*** Opening of Provided data ***

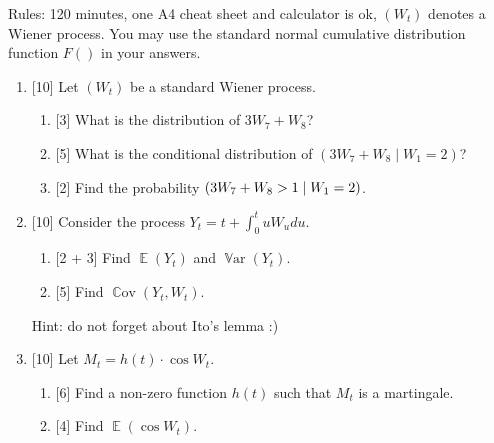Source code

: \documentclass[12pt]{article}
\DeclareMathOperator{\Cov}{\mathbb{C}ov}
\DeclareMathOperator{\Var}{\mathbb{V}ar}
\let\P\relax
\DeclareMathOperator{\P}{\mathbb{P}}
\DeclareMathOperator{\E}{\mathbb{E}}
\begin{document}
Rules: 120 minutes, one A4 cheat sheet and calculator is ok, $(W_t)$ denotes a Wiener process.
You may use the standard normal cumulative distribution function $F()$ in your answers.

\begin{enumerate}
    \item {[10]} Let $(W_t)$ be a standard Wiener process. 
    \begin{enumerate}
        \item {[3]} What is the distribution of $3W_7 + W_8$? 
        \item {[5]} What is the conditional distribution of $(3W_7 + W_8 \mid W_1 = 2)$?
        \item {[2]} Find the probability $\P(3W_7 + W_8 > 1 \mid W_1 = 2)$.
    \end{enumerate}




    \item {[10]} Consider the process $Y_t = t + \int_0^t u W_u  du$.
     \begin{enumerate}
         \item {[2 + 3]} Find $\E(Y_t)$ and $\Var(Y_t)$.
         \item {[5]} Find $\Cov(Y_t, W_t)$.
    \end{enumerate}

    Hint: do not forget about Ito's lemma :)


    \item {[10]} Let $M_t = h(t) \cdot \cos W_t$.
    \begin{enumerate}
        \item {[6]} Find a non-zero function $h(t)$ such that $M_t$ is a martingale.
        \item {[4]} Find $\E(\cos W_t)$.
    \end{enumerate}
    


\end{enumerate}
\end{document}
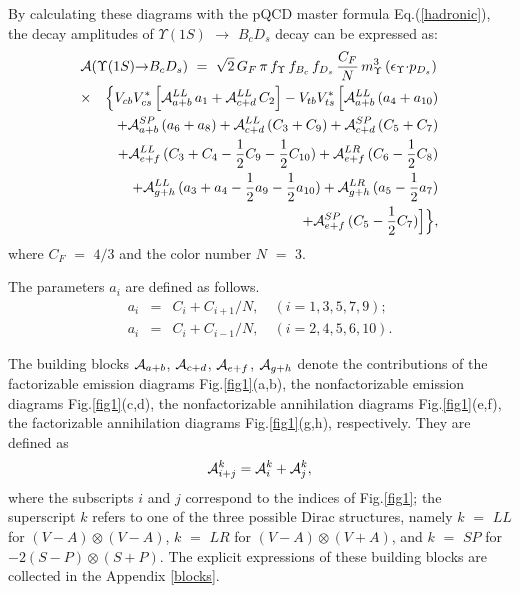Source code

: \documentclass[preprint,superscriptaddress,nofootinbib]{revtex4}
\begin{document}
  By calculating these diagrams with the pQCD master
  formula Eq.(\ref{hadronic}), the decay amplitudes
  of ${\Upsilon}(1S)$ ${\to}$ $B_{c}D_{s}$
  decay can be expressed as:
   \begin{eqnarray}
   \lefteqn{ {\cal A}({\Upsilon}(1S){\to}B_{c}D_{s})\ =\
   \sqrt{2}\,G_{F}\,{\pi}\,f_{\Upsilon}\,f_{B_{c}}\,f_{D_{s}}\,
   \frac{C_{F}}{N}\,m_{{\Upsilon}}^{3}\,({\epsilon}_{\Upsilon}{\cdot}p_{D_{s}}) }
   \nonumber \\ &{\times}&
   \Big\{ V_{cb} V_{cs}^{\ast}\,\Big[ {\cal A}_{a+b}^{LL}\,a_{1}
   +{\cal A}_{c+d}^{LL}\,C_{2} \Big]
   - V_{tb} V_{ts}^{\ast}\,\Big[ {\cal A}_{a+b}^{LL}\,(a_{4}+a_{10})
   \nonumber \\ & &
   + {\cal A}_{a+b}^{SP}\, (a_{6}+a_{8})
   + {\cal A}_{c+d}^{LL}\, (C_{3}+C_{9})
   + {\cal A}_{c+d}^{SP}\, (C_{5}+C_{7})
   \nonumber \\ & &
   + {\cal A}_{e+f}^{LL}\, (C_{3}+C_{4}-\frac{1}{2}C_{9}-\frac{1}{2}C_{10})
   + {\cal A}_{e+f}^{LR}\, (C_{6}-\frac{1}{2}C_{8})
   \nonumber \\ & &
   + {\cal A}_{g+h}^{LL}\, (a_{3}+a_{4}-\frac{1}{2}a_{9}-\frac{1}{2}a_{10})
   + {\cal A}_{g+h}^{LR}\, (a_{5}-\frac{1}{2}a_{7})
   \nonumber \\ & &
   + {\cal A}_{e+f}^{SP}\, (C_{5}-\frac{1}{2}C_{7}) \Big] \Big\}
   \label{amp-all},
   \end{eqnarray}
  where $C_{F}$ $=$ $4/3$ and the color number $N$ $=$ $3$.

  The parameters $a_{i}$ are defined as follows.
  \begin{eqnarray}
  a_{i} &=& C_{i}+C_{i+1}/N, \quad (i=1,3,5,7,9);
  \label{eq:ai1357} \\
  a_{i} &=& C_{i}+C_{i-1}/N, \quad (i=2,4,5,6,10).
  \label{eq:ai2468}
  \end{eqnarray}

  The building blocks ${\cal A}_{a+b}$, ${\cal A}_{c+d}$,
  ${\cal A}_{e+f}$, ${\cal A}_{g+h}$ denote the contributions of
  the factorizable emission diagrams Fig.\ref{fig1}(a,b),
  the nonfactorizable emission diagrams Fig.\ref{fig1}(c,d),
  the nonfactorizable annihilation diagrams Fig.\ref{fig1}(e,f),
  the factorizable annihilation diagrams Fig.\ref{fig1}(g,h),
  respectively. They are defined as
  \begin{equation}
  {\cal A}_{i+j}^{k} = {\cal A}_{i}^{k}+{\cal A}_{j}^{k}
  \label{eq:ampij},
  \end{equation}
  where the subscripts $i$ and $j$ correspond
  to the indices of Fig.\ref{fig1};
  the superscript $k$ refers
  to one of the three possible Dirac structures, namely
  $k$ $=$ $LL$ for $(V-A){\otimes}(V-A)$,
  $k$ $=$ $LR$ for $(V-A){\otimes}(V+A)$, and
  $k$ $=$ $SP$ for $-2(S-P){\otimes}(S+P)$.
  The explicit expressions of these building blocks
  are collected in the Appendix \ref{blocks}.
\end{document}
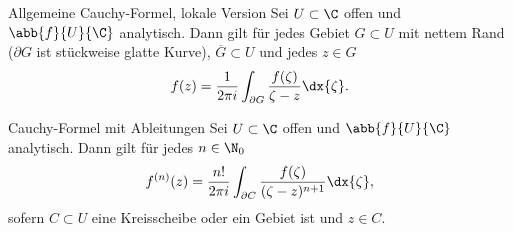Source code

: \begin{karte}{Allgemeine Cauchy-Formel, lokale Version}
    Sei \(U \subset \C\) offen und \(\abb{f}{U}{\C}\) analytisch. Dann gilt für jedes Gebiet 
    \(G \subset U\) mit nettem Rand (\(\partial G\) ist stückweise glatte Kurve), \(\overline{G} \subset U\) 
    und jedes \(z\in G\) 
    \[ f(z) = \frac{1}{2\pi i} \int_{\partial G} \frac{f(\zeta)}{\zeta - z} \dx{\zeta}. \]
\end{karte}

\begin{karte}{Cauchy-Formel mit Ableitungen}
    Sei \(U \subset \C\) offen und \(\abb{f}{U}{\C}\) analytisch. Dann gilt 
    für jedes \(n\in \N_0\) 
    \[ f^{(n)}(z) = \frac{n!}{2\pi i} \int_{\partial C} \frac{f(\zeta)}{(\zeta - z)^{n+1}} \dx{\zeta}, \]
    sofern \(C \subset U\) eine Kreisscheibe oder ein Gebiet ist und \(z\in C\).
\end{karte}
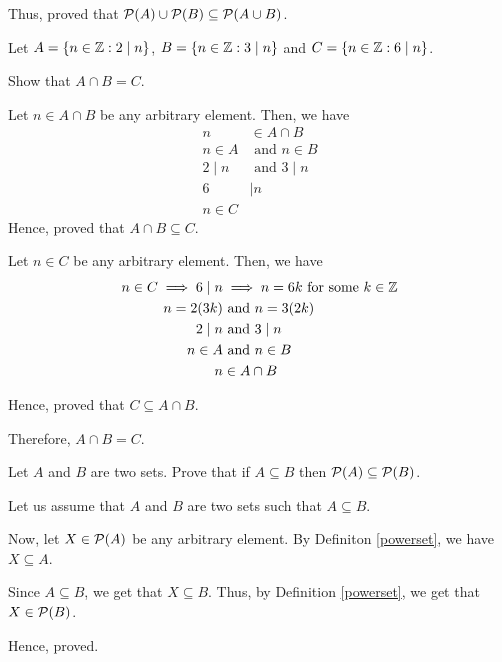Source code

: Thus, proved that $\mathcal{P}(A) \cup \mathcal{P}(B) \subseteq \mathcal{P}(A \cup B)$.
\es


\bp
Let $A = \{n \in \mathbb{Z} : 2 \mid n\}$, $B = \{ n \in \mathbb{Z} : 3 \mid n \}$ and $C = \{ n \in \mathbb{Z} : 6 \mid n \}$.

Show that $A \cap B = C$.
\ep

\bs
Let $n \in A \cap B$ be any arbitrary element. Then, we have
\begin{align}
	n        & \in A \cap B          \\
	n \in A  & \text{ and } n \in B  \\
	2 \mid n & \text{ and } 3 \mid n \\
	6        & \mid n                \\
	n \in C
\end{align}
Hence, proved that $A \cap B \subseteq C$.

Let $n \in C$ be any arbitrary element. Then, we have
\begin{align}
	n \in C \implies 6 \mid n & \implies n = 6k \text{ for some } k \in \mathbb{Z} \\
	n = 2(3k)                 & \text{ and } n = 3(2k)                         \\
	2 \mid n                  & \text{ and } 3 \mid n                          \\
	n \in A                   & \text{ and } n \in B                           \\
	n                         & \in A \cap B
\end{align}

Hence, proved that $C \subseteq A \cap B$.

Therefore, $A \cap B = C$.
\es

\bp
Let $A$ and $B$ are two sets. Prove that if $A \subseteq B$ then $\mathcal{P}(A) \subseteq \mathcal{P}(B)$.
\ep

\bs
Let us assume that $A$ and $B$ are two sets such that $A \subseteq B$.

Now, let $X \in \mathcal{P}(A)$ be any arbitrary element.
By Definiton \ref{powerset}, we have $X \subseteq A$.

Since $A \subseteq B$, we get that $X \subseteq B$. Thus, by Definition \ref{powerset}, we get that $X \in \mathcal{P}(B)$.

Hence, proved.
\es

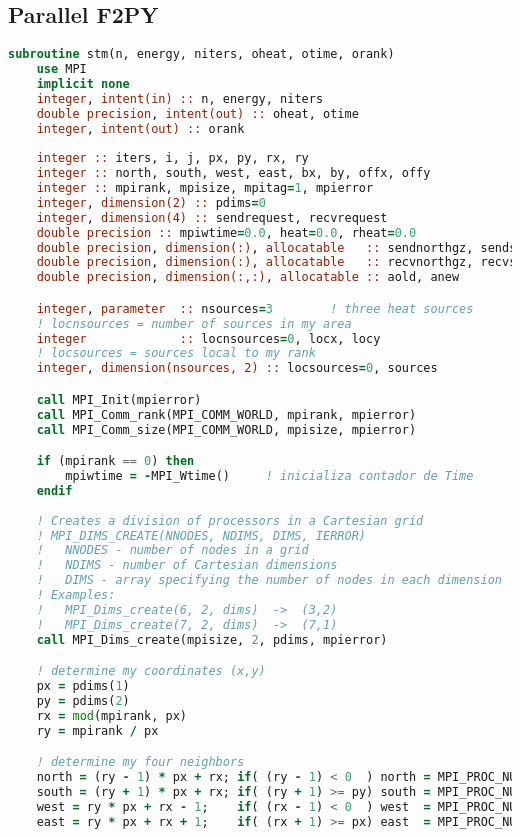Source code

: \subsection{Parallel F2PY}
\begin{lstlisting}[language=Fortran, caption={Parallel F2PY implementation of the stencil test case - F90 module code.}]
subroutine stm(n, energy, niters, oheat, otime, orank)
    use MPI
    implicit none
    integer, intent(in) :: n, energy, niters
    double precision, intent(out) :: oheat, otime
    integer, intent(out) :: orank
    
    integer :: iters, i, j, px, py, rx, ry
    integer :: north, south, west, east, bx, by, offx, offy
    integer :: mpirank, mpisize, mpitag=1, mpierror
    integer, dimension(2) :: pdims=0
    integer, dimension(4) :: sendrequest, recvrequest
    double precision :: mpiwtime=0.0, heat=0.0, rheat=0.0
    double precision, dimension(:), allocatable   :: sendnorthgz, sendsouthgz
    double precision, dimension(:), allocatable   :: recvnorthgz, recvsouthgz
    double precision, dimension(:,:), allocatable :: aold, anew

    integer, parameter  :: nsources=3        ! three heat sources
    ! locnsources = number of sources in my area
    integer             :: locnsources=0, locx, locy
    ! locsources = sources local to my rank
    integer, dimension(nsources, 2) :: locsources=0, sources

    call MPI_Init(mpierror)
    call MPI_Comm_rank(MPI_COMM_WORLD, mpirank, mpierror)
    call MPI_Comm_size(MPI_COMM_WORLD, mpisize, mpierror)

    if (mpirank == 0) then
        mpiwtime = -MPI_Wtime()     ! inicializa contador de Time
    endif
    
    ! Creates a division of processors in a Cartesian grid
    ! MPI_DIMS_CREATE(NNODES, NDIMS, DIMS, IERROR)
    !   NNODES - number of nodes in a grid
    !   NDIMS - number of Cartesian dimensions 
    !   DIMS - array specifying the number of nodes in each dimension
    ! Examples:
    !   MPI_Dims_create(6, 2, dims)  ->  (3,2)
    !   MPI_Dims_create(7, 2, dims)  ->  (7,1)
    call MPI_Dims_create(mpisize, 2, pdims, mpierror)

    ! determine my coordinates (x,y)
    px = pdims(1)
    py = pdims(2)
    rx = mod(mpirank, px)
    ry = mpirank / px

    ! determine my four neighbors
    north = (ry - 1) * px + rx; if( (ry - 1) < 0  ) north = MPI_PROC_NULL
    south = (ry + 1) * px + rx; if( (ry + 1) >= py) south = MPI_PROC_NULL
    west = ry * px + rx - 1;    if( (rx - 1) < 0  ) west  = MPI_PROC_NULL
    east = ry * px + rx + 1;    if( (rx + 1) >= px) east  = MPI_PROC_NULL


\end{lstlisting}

*** Close of Provided data ***

**Problem requirements**
What lines of the material above contain "call"? Return each of them.

**Task result**
    call MPI_Init(mpierror)
    call MPI_Comm_rank(MPI_COMM_WORLD, mpirank, mpierror)
    call MPI_Comm_size(MPI_COMM_WORLD, mpisize, mpierror)
    call MPI_Dims_create(mpisize, 2, pdims, mpierror)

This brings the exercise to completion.